When the blonde, pretty Eva returned home in 1929 she took a job as office assistant to the photographer Heinrich Hoffman, official photographer of the Nazi Party. She eventually became a lab worker, processing and developing films and generally acting a photographic assistant. It was there that she met Adolph Hitler, she was seventeen years old.

It is not known when Eva Braun and Hitler began dating, became lovers or even exactly when she moved into his Munich flat. What is known is that the relationship was strongly opposed by both families. Eva's father disapproved of the arrangement on both personal and political grounds, it was neither a moral nor an ethical liaison. Angela, Hitler's sister was so violently disapproving that she and her brother remained on very bad terms for a number of years. It was noted that she never addressed Eva in the respectful mode of speech, but only in the familiar, as one might do to one's social inferiors or a person one wished to insult.

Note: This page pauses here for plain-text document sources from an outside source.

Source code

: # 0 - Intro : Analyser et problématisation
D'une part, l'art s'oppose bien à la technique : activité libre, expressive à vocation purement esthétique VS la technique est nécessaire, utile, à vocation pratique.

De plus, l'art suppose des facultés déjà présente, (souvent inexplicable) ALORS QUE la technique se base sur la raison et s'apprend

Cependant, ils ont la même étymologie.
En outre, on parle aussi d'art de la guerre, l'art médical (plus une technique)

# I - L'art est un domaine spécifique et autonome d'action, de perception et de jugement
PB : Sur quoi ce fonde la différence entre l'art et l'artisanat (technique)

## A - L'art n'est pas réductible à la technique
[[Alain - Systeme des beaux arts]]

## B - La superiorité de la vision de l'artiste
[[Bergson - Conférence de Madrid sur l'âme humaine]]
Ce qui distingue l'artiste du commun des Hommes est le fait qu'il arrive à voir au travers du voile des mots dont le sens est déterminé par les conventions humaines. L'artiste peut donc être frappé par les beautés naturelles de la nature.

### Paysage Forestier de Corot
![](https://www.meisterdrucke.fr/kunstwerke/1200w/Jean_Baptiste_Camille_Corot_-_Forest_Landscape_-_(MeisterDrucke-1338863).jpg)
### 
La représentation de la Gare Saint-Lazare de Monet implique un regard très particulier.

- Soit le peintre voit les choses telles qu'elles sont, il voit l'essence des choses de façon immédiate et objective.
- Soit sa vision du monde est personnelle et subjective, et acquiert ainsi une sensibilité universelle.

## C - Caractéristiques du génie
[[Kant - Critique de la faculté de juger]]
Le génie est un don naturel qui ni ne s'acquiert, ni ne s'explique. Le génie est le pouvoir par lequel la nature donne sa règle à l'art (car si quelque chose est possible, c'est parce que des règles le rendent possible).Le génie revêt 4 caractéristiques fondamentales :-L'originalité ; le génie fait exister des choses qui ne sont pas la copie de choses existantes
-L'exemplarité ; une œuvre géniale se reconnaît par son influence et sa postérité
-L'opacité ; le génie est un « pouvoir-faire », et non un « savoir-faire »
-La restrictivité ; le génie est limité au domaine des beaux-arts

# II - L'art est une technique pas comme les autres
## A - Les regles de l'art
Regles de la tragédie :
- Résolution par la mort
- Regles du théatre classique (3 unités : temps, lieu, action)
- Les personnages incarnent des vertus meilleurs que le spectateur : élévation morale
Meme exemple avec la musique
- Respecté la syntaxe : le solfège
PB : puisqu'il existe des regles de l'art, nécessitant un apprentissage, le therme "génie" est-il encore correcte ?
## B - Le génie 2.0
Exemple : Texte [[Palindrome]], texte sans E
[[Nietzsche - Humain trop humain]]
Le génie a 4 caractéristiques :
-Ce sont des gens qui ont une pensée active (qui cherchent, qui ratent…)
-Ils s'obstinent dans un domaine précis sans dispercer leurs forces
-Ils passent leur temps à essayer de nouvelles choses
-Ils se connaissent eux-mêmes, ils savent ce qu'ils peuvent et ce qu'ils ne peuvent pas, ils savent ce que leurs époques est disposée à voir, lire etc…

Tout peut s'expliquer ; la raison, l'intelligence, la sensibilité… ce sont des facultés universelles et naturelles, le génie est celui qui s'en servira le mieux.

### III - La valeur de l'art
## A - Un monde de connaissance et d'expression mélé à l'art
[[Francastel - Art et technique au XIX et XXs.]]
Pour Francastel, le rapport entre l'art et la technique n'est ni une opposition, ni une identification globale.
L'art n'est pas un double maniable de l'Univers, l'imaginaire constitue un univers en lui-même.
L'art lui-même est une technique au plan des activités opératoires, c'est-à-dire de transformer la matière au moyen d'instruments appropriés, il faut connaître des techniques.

Hitler does not seem to have been an attentive lover. In 1932 Eva shot herself in a suicide attempt, apparently prompted by the fact hat Hitler had no time for her. He was, of course, busy with politics and becoming Chancellor of the still democratic Germany. He claimed he couldn't marry Eva because a family would interfere with his commitment to building the Third Reich. It was also felt that becoming a married man would cost him a portion of female votes that he needed to attain his goals.

There was an apparent attempt on Hitler's part to cement their relationship after a second suicide attempt (by sleeping pill) in May 1935. He rented a flat close to his own for Eva and her younger sister Gretel. The nightly visits to this flat were starting to cause talk, and in 1936 bought her a rather luxurious house.

It is not clear what Eva spent her time doing while living with Hitler. She was not interested in politics and did not act as his hostess when he entertained political or military guests other than his very closest friends. Indeed, her diaries tell of dinner parties where she was confined to her own suite of rooms in order to keep her presence secret. She almost never appeared in public with him and had little or no social life of her own. When they did appear in the same place there was little or no contact between them and observers reported that they appeared to be ill at ease. Eva was, however fond of movies and television and kept up her interest in sports and photography. She did her own darkroom work and most of the color photographs and film footage of Hitler available today was Braun's work. Her entire existence revolved around Hitler and she was completely subordinate to him.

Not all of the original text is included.